Peak car? Driverless technology may actually accelerate car ownership – The Guardian

Posted: July 18, 2017 at 4:02 am

The Google-owned company Waymo has partnered with Chrysler for its Pacifica minivan, which it says will make self-driving technology more accessible. Photograph: Google

The innovation race between car companies and tech giants like Google and Uber has seen expectations for driverless technology soar.

Proponents claim autonomous vehicles (AVs) can solve the problems we currently experience on the road: traffic will be safer, less congested and cleaner, there will be more car and ride-sharing, reduced labour costs in freight transport, and greater mobility and social participation among the disabled and elderly.

But will AVs achieve all this in 10 or even 25 years time?

There are good reasons to be sceptical. Spreading optimism about AVs makes sense if you are trying to generate support among regulators and investors. But the capabilities of new technology to have deep impacts on existing road transport systems are simply overestimated.

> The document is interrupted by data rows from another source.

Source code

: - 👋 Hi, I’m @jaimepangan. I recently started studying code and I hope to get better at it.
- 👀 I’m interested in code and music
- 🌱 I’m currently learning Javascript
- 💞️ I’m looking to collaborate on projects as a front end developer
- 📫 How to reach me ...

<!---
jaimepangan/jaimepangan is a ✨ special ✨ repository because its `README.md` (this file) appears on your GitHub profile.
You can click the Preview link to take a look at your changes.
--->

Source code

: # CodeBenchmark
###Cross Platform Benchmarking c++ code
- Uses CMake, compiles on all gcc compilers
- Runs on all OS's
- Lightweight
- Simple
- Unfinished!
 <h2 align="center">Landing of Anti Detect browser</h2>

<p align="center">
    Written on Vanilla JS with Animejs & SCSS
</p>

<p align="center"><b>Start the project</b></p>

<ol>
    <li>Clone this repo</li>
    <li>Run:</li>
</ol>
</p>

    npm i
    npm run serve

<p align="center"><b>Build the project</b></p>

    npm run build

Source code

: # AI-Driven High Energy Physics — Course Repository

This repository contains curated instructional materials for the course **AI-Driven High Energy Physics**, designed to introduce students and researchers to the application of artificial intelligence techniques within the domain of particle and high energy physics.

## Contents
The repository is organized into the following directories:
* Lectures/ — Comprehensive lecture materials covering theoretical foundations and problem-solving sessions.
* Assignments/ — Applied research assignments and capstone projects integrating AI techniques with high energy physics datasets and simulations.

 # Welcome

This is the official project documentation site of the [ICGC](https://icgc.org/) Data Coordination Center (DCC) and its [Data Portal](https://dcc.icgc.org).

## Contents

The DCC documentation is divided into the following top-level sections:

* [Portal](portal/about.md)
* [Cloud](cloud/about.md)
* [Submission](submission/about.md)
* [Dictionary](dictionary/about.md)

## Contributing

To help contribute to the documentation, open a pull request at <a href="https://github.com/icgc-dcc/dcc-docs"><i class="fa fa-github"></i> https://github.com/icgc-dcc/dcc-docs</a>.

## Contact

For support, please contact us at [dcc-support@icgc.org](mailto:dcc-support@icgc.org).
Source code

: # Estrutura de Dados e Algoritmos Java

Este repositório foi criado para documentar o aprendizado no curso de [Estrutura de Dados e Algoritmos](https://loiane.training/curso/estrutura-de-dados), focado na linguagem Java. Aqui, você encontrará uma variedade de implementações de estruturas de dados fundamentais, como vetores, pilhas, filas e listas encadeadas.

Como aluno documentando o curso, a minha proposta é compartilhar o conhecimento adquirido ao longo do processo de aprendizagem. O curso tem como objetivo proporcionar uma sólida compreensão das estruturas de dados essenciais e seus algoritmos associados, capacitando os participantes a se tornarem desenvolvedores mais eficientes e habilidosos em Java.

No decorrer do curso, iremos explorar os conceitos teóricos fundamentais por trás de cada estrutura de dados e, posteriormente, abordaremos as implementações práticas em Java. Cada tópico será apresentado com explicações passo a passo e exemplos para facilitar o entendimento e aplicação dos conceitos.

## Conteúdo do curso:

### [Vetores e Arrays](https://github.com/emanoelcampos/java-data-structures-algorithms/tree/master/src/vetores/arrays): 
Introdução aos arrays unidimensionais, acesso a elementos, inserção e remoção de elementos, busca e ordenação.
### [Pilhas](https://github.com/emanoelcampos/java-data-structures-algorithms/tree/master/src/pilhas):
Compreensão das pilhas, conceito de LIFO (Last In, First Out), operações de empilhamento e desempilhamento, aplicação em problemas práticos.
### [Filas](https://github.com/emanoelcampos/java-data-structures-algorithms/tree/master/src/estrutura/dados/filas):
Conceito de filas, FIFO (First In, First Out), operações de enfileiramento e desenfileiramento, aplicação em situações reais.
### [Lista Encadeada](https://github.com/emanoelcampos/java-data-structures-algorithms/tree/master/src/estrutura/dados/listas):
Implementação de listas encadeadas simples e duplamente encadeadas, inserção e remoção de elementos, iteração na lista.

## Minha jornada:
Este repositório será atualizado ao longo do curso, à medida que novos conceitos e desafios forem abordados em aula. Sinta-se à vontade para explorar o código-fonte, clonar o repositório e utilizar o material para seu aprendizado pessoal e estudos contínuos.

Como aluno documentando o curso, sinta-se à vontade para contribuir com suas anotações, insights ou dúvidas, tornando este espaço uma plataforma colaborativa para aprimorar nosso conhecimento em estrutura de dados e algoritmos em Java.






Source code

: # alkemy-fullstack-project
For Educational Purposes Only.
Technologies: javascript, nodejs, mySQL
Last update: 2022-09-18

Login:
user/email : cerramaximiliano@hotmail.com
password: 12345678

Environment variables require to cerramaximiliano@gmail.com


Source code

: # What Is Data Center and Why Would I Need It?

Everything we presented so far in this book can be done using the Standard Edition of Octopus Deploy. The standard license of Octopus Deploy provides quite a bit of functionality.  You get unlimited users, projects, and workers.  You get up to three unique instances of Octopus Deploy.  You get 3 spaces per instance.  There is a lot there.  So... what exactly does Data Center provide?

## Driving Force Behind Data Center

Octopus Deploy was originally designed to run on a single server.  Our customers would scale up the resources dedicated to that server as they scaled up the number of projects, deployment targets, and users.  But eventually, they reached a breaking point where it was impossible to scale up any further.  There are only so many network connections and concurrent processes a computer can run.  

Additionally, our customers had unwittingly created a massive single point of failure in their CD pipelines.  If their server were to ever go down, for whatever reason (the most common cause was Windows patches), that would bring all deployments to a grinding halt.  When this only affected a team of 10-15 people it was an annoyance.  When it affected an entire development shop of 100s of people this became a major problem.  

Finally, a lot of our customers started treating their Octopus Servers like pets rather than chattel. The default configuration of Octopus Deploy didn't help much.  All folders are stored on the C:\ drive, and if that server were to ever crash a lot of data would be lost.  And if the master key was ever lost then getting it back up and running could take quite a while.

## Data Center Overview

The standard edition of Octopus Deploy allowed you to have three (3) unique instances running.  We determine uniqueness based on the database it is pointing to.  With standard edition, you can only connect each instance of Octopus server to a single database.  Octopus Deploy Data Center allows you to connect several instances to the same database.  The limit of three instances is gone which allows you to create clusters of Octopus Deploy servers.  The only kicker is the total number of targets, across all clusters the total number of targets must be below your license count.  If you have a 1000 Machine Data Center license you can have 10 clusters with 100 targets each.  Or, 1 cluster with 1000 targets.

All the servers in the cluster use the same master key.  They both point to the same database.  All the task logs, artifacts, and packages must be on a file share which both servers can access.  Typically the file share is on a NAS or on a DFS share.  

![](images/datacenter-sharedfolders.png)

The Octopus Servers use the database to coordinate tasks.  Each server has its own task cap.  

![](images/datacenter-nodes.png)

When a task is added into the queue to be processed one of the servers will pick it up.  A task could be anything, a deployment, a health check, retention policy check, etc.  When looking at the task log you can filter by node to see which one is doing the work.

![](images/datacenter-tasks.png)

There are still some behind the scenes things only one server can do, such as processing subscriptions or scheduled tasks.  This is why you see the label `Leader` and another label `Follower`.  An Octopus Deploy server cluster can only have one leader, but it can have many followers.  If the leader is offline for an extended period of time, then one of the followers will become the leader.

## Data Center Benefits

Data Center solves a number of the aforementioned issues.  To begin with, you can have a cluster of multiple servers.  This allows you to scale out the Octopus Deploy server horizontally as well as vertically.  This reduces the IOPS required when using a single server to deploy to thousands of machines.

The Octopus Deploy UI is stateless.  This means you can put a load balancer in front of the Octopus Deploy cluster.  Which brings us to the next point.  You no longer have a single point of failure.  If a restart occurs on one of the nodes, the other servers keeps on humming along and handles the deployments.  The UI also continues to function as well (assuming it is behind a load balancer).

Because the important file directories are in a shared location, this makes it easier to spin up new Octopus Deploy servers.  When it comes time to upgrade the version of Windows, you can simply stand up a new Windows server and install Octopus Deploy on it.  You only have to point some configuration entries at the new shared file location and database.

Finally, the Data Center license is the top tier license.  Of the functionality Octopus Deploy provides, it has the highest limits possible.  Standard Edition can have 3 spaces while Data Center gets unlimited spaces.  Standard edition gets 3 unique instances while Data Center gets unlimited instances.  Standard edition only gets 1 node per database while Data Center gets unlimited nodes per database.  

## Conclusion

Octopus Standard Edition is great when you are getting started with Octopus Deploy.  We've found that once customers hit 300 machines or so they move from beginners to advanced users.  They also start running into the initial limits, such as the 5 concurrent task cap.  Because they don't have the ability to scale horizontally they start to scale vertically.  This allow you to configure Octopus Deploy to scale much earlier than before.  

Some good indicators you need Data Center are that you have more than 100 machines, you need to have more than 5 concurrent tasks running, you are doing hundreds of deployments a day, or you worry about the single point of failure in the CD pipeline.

Being able to drive may not be as culturally significant as it once was but it is still important to the identity of many people, including many youngsters. And while driving is certainly not always enjoyable, the positive emotions and sensations it can generate are one reason why cars remain the dominant form of transport.

Some barriers to widespread uptake of AVs like insurance, culpability and liability in accidents, and the risk of hacking are well recognised. They are, however, framed as fixable instead of as wicked social controversies that might erupt once the public has gained first-hand experience of riding or sharing the road with AVs.

Industry and governments alike make strong assumptions about AVs desirability after market introduction. As long as AV developments revolve around vehicles and technology rather than people and everyday mobility, large-scale public resistance is a genuine risk.

Some of the promised benefits also seem too good to be true. If freight movements on the motorway or in cities become fully autonomous, drivers are unlikely to be eliminated in many if not most cases.

Drivers, after all, do so much more than drive: they manage loading and unloading operations, offer consumer services and intervene when things go awry. Replacing their roles would require far deeper changes to logistical systems than automation of driving.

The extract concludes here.